** Records for the exercise follows **

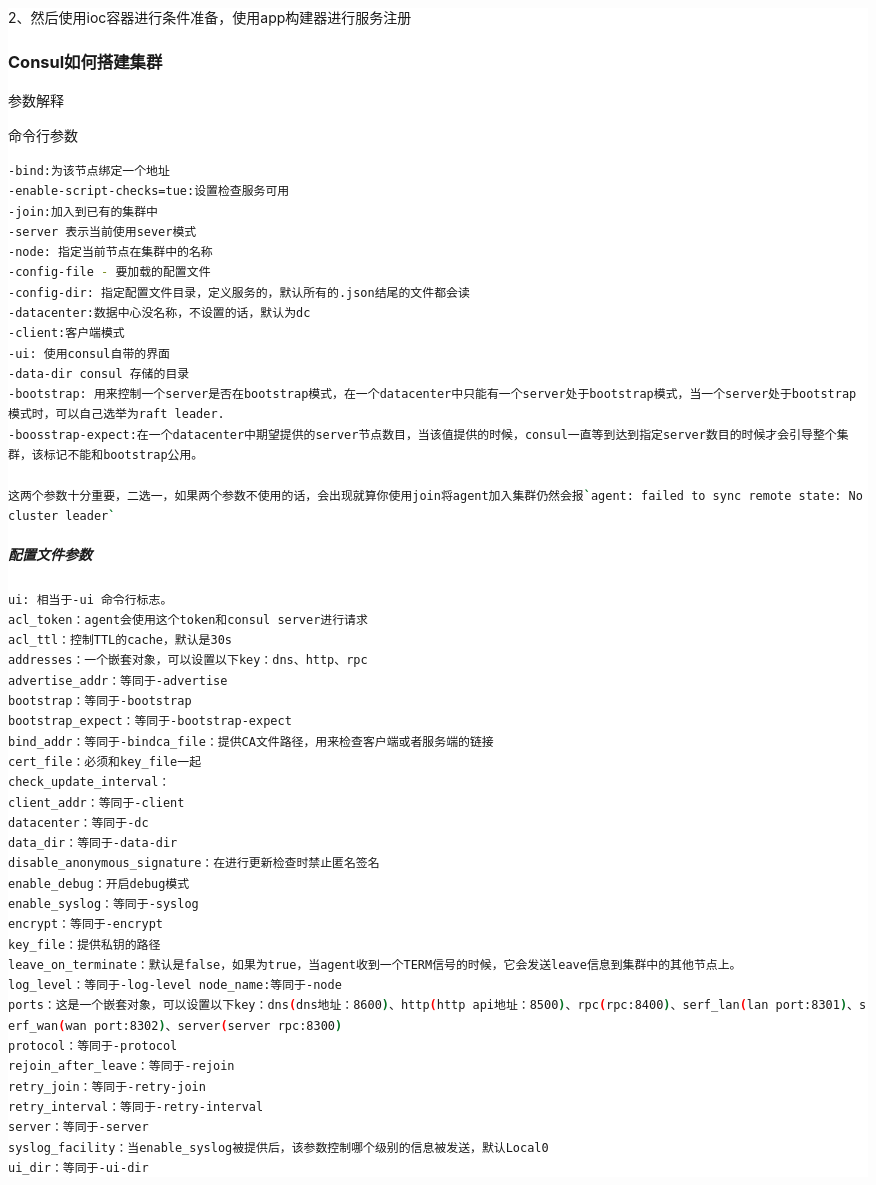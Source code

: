 2、然后使用ioc容器进行条件准备，使用app构建器进行服务注册   

### Consul如何搭建集群   


参数解释   

命令行参数   

``` bash
-bind:为该节点绑定一个地址  
-enable-script-checks=tue:设置检查服务可用   
-join:加入到已有的集群中  
-server 表示当前使用sever模式  
-node: 指定当前节点在集群中的名称
-config-file - 要加载的配置文件   
-config-dir: 指定配置文件目录，定义服务的，默认所有的.json结尾的文件都会读
-datacenter:数据中心没名称，不设置的话，默认为dc 
-client:客户端模式  
-ui: 使用consul自带的界面
-data-dir consul 存储的目录
-bootstrap: 用来控制一个server是否在bootstrap模式，在一个datacenter中只能有一个server处于bootstrap模式，当一个server处于bootstrap模式时，可以自己选举为raft leader.
-boosstrap-expect:在一个datacenter中期望提供的server节点数目，当该值提供的时候，consul一直等到达到指定server数目的时候才会引导整个集群，该标记不能和bootstrap公用。

这两个参数十分重要，二选一，如果两个参数不使用的话，会出现就算你使用join将agent加入集群仍然会报`agent: failed to sync remote state: No cluster leader`
```

##### 配置文件参数

``` bash
ui: 相当于-ui 命令行标志。
acl_token：agent会使用这个token和consul server进行请求
acl_ttl：控制TTL的cache，默认是30s
addresses：一个嵌套对象，可以设置以下key：dns、http、rpc
advertise_addr：等同于-advertise
bootstrap：等同于-bootstrap
bootstrap_expect：等同于-bootstrap-expect
bind_addr：等同于-bindca_file：提供CA文件路径，用来检查客户端或者服务端的链接
cert_file：必须和key_file一起
check_update_interval：
client_addr：等同于-client
datacenter：等同于-dc
data_dir：等同于-data-dir
disable_anonymous_signature：在进行更新检查时禁止匿名签名
enable_debug：开启debug模式
enable_syslog：等同于-syslog
encrypt：等同于-encrypt
key_file：提供私钥的路径
leave_on_terminate：默认是false，如果为true，当agent收到一个TERM信号的时候，它会发送leave信息到集群中的其他节点上。
log_level：等同于-log-level node_name:等同于-node 
ports：这是一个嵌套对象，可以设置以下key：dns(dns地址：8600)、http(http api地址：8500)、rpc(rpc:8400)、serf_lan(lan port:8301)、serf_wan(wan port:8302)、server(server rpc:8300) 
protocol：等同于-protocol
rejoin_after_leave：等同于-rejoin
retry_join：等同于-retry-join
retry_interval：等同于-retry-interval 
server：等同于-server
syslog_facility：当enable_syslog被提供后，该参数控制哪个级别的信息被发送，默认Local0
ui_dir：等同于-ui-dir
```
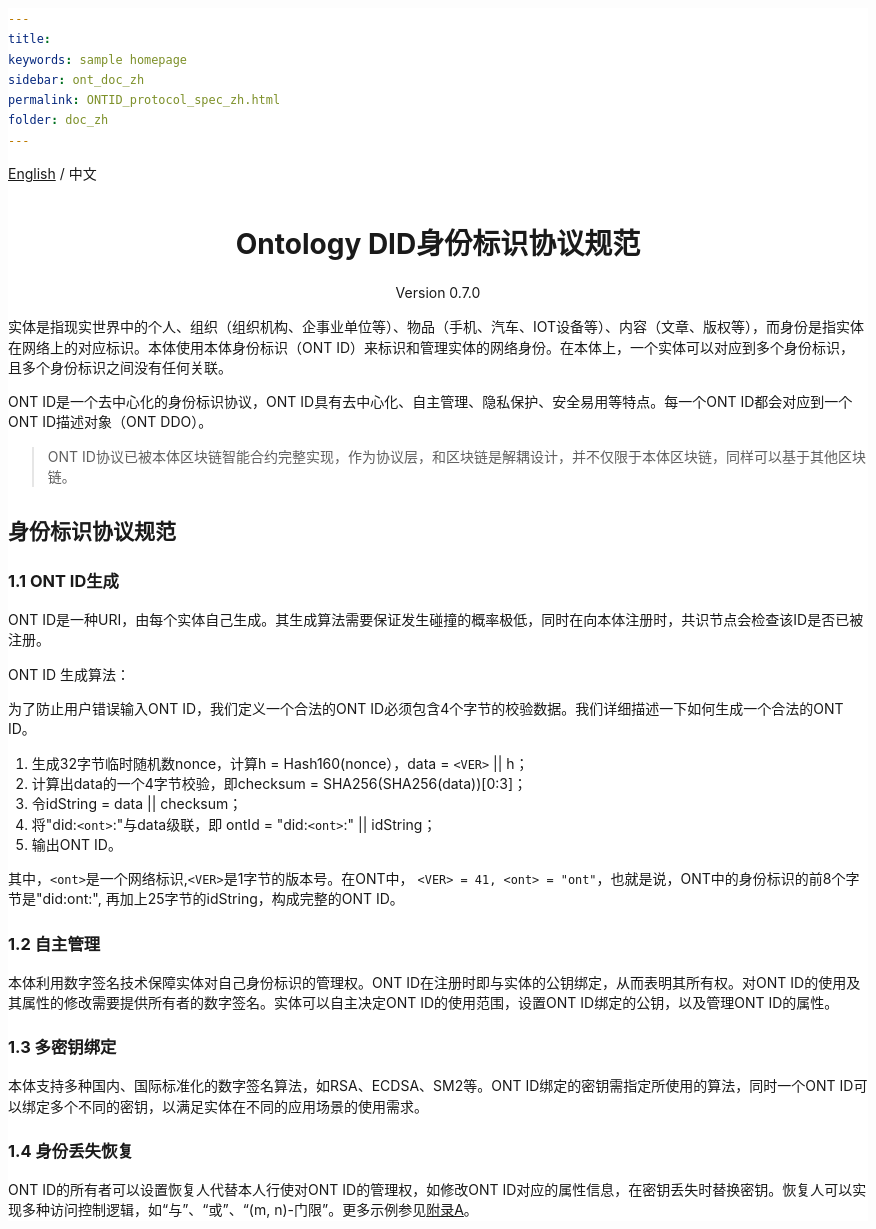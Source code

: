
 ```yaml
---
title: 
keywords: sample homepage
sidebar: ont_doc_zh
permalink: ONTID_protocol_spec_zh.html
folder: doc_zh
---
```



[English](./ONTID_protocol_spec_en.html) / 中文

<h1 align="center">Ontology DID身份标识协议规范 </h1>
<p align="center" class="version">Version 0.7.0 </p>


实体是指现实世界中的个人、组织（组织机构、企事业单位等）、物品（手机、汽车、IOT设备等）、内容（文章、版权等），而身份是指实体在网络上的对应标识。本体使用本体⾝份标识（ONT ID）来标识和管理实体的网络身份。在本体上，⼀个实体可以对应到多个身份标识，且多个身份标识之间没有任何关联。

ONT ID是⼀个去中心化的身份标识协议，ONT ID具有去中心化、自主管理、隐私保护、安全易用等特点。每⼀个ONT ID都会对应到⼀个ONT ID描述对象（ONT DDO）。

> ONT ID协议已被本体区块链智能合约完整实现，作为协议层，和区块链是解耦设计，并不仅限于本体区块链，同样可以基于其他区块链。

## 身份标识协议规范

### 1.1 ONT ID生成

ONT ID是一种URI，由每个实体自己生成。其生成算法需要保证发生碰撞的概率极低，同时在向本体注册时，共识节点会检查该ID是否已被注册。

ONT ID 生成算法：

为了防止用户错误输入ONT ID，我们定义一个合法的ONT ID必须包含4个字节的校验数据。我们详细描述一下如何生成一个合法的ONT ID。

 1. 生成32字节临时随机数nonce，计算h = Hash160(nonce），data = `<VER>` || h；
 2. 计算出data的一个4字节校验，即checksum = SHA256(SHA256(data))[0:3]；
 3. 令idString = data || checksum；
 4. 将"did:`<ont>`:"与data级联，即 ontId = "did:`<ont>`:" || idString；
 5. 输出ONT ID。

其中，`<ont>`是一个网络标识,`<VER>`是1字节的版本号。在ONT中， `<VER> = 41, <ont> = "ont"`，也就是说，ONT中的身份标识的前8个字节是"did:ont:", 再加上25字节的idString，构成完整的ONT ID。


### 1.2 自主管理
本体利用数字签名技术保障实体对自己身份标识的管理权。ONT ID在注册时即与实体的公钥绑定，从而表明其所有权。对ONT ID的使用及其属性的修改需要提供所有者的数字签名。实体可以自主决定ONT ID的使用范围，设置ONT ID绑定的公钥，以及管理ONT ID的属性。

### 1.3 多密钥绑定
本体支持多种国内、国际标准化的数字签名算法，如RSA、ECDSA、SM2等。ONT ID绑定的密钥需指定所使用的算法，同时一个ONT ID可以绑定多个不同的密钥，以满足实体在不同的应用场景的使用需求。

### 1.4 身份丢失恢复
ONT ID的所有者可以设置恢复人代替本人行使对ONT ID的管理权，如修改ONT ID对应的属性信息，在密钥丢失时替换密钥。恢复人可以实现多种访问控制逻辑，如“与”、“或”、“(m, n)-门限”。更多示例参见[附录A](#a-恢复人地址)。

** End of Records for the exercise **

■ About this task ■
Where the string "node" occurs in the data, return the whole line.

■ Task answer ■
-node: 指定当前节点在集群中的名称
log_level：等同于-log-level node_name:等同于-node 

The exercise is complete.